*** Information shown Section Begins ***

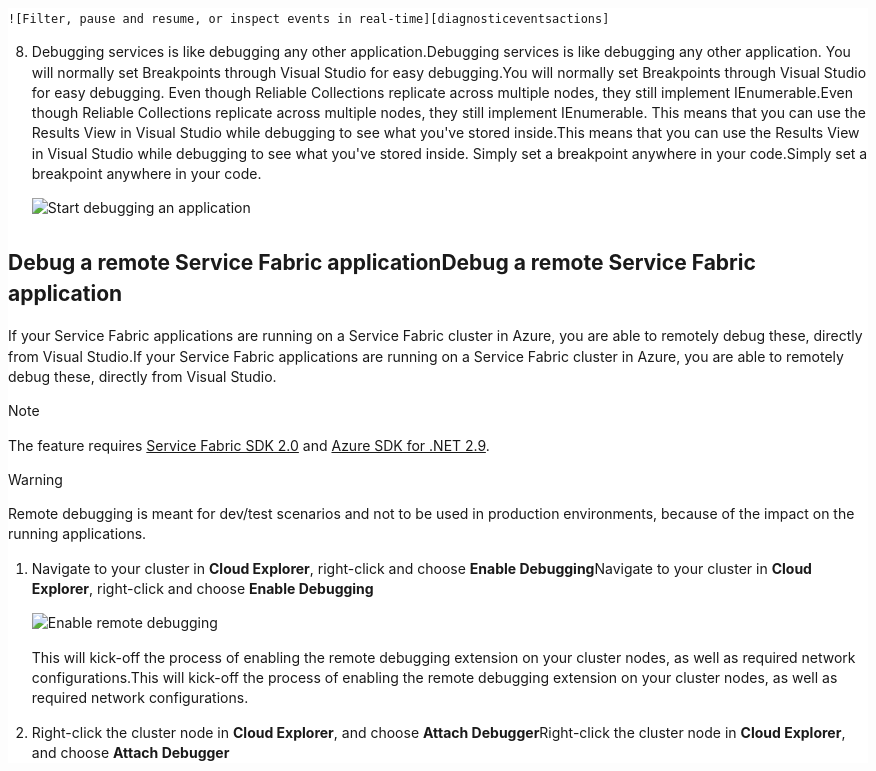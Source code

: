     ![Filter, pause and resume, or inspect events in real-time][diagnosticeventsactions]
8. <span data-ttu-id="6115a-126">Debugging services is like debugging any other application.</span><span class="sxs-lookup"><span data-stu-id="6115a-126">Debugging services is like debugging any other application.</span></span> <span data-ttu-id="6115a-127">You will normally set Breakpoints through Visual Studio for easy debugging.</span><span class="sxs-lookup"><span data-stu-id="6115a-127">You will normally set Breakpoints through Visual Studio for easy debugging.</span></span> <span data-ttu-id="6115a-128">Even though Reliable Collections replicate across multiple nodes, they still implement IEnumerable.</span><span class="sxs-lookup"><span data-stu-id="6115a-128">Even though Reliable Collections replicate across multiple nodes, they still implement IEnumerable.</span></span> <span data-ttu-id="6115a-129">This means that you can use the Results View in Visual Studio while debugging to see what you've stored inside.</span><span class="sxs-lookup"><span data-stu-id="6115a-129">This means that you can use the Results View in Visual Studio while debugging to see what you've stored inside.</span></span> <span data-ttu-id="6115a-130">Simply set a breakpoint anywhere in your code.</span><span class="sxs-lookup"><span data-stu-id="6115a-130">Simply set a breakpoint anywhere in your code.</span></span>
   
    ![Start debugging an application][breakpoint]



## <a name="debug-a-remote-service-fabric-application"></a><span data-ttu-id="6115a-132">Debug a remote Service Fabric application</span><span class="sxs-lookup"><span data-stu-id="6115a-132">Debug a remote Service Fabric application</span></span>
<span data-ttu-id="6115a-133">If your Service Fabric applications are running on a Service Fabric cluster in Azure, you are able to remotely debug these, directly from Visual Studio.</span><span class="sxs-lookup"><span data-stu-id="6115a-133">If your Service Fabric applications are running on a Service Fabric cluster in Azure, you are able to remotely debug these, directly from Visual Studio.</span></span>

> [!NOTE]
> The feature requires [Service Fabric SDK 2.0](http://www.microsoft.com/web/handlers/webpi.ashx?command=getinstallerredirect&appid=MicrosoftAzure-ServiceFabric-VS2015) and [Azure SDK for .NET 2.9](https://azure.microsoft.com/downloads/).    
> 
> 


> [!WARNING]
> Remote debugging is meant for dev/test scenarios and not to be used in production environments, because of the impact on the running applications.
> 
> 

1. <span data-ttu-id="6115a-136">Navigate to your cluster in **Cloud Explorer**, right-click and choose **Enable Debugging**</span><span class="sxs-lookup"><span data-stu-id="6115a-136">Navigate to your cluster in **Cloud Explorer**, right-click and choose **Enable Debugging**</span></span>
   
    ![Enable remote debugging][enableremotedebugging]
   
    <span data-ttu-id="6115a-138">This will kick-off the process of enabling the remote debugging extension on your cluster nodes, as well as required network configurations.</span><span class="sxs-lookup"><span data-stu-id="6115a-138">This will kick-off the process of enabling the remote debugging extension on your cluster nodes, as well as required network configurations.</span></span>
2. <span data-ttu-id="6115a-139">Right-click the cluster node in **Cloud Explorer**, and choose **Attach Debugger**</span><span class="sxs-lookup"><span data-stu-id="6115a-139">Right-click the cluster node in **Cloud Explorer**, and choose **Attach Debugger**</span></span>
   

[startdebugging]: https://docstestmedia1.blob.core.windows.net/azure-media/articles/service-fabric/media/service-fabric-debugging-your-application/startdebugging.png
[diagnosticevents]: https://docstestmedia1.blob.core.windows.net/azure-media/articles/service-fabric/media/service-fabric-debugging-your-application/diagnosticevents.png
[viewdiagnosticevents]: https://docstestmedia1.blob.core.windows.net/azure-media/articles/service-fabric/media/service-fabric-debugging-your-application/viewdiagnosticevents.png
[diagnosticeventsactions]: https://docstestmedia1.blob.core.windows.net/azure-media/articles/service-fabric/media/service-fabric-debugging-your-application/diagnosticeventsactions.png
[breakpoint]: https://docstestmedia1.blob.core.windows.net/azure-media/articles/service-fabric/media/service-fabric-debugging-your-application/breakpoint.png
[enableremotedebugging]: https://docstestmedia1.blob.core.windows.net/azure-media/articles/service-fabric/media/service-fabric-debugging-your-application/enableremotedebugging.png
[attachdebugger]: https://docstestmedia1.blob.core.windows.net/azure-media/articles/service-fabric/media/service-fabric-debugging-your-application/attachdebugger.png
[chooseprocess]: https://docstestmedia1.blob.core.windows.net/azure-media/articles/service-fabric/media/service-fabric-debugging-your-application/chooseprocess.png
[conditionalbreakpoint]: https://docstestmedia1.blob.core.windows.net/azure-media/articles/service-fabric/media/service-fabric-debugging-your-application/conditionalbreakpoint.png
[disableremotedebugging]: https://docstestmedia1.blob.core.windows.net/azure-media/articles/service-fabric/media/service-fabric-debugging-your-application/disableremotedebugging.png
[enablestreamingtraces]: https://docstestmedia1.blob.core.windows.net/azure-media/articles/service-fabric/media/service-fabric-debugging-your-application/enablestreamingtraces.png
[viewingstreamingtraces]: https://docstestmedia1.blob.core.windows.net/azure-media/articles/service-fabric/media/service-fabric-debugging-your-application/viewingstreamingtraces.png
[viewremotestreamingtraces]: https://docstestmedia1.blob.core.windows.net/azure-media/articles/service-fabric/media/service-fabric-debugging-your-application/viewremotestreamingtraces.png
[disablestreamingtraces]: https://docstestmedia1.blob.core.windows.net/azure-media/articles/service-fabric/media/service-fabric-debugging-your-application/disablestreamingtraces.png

*** Information shown Section Ends ***
*** Information shown Section Begins ***

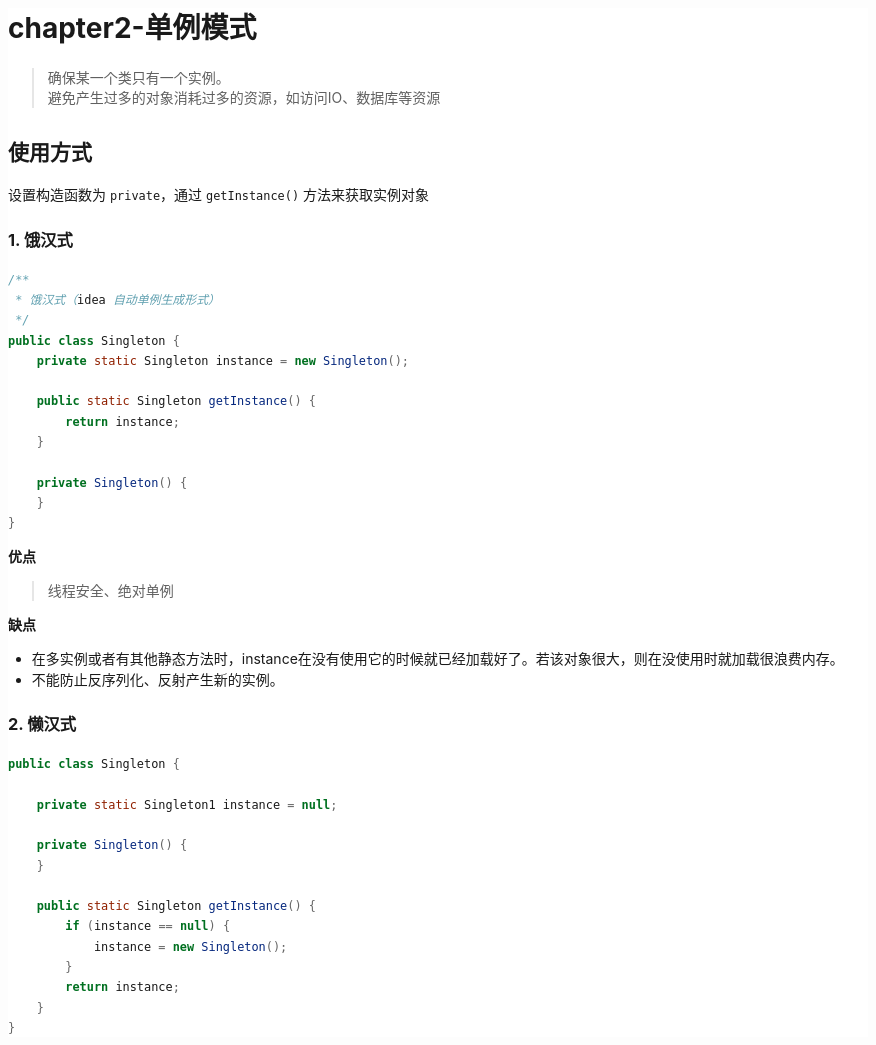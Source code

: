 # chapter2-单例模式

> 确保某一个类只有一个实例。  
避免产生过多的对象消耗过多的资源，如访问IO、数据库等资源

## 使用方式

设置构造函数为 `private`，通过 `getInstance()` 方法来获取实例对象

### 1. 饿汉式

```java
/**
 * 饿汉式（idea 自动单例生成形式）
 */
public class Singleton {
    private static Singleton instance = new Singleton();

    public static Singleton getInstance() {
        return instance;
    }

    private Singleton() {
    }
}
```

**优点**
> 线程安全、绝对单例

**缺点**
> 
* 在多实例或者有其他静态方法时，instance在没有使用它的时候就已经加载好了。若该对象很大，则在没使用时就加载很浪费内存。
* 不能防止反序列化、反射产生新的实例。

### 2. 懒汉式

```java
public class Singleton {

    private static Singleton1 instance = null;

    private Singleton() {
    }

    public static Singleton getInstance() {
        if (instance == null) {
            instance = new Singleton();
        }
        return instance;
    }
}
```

*** Information shown Section Ends ***

The problem: Say how many lines in this material hold "enableremotedebugging", and say nothing else.

Response box: 2